As vinhas que assomavam ao mar

Joaquim Morais

     Nunca tive a procupação de saber exactamente o seu número, mas eram muitas as adegas que Alvor tinha. Talvez mais de uma dezena. Ainda conheci muitas delas, e tive o privilégio de saborear o vinho nelas produzido. Estamos a falar de há sessenta anos atrás, portanto duma época onde a sua dimensão e abertura ao mundo em nada tinha a ver com os tempos actuais. Era uma aldeia de pescadores, com pequenas hortas em seu redor, e sem expressão habitacional. A ultima adega de que tenho memória é de, talvez há trinta anos atrás. As uvas eram castas da região produzidas em terrenos de areia, soalheiros, junto ao mar e que originavam néctares duma qualidade excepcional.

   As romarias às adegas em tempos de vinho novo, eram com as festas religiosas, a razão de afluência de muita gente dos arredores e quebra da permanente monotonia da aldeia. 

   A prodigiosa memória do meu pai, à beira dos noventa e três anos, permitiu-me acrescentar a este apontamento o nome dos homens que nas décadas de quarenta, cinquenta e sessenta, tiveram adegas em Alvor com fabrico próprio. A relação é aleatória, sem a particularidade da ordem cronológica. De referir também que já nenhum está entre nós.

  Francisco Fernandes, Joaquim Paulo, Francisco Faustino, José Mendes(o marreco), Eduardo, Francisco Mendes(alvanilho), Manuel Franco, Joaquim Martins,Francisco Domingos, José Cartaxo, Soares, Joaquim Catarino, Francisco Paulo Pereira, António Santana, António Pedro.
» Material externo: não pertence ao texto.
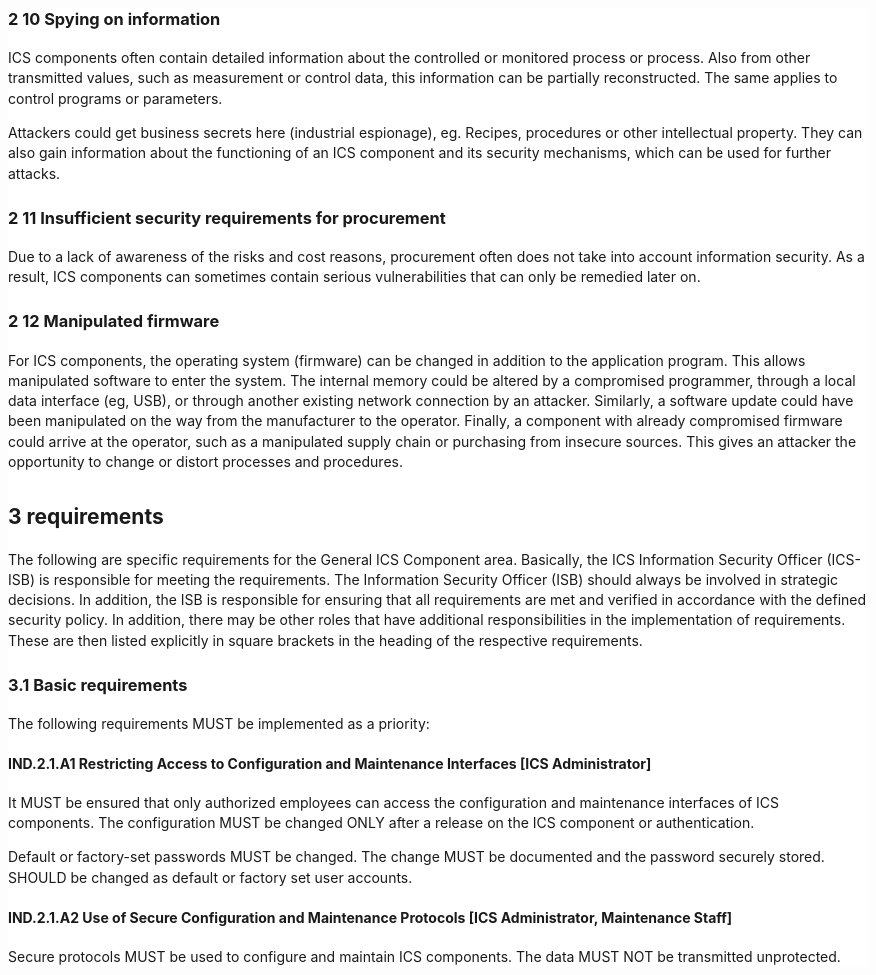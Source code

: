 ### 2 10 Spying on information

ICS components often contain detailed information about the controlled or monitored process or process. Also from other transmitted values, such as measurement or control data, this information can be partially reconstructed. The same applies to control programs or parameters.

Attackers could get business secrets here (industrial espionage), eg. Recipes, procedures or other intellectual property. They can also gain information about the functioning of an ICS component and its security mechanisms, which can be used for further attacks.

### 2 11 Insufficient security requirements for procurement
Due to a lack of awareness of the risks and cost reasons, procurement often does not take into account information security. As a result, ICS components can sometimes contain serious vulnerabilities that can only be remedied later on.

### 2 12 Manipulated firmware

For ICS components, the operating system (firmware) can be changed in addition to the application program. This allows manipulated software to enter the system. The internal memory could be altered by a compromised programmer, through a local data interface (eg, USB), or through another existing network connection by an attacker. Similarly, a software update could have been manipulated on the way from the manufacturer to the operator. Finally, a component with already compromised firmware could arrive at the operator, such as a manipulated supply chain or purchasing from insecure sources. This gives an attacker the opportunity to change or distort processes and procedures.

3 requirements
---------------

The following are specific requirements for the General ICS Component area. Basically, the ICS Information Security Officer (ICS-ISB) is responsible for meeting the requirements. The Information Security Officer (ISB) should always be involved in strategic decisions. In addition, the ISB is responsible for ensuring that all requirements are met and verified in accordance with the defined security policy. In addition, there may be other roles that have additional responsibilities in the implementation of requirements. These are then listed explicitly in square brackets in the heading of the respective requirements.

### 3.1 Basic requirements

The following requirements MUST be implemented as a priority:

#### IND.2.1.A1 Restricting Access to Configuration and Maintenance Interfaces [ICS Administrator]

It MUST be ensured that only authorized employees can access the configuration and maintenance interfaces of ICS components. The configuration MUST be changed ONLY after a release on the ICS component or authentication.

Default or factory-set passwords MUST be changed. The change MUST be documented and the password securely stored. SHOULD be changed as default or factory set user accounts.

#### IND.2.1.A2 Use of Secure Configuration and Maintenance Protocols [ICS Administrator, Maintenance Staff]

Secure protocols MUST be used to configure and maintain ICS components. The data MUST NOT be transmitted unprotected.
   Neste registo fica também a devida homenagem a todos eles                       

 

                                                                  


                                            TEMPO DE VINDIMAS



   Rompia o dia. O sol dardejava os primeiros raios de luz num céu sem nuvens, onde o brilho da estrela d´Alva ainda persistia. Levante radioso e fresco, que exaltava os odores discretos dos figos, dos maracotões e das uvas, que bandos de pássaros nervosamente depenicavam. Nas encostas rochosas que nos levavam à praia, rompiam fugidios, coelhos bravos que rapidamente se escondiam nas tocas escavadas na terra. Também aqui, os aromas do funcho, das aroeiras, do rosmaninho e do tomilho, misturavam-se perfumando o ar fresco da manhã silenciosa, onde apenas se faziam ouvir o marulhar das águas, o canto dos pássaros e o grasnar de gaivotas que enxameavam rochedos meio submersos. Bandos de pombos bravos saíam de fojos que as salgadeiras escondiam e disfarçavam, voando mais para o interior em busca de alimento. Por entre as videiras de troncos entrecruzados formando figuras grotescas e vestidas de folhagem dourada onde assomavam negros cachos de suculentas uvas, bandos de perdigotos ensaiavam correrias na peugada da mãe que vigiava todos os movimentos. Raramente, uma raposa astuta, mais descuidada, passava ligeira a caminho da toca, depois duma noite de rapina num galinheiro das redondezas.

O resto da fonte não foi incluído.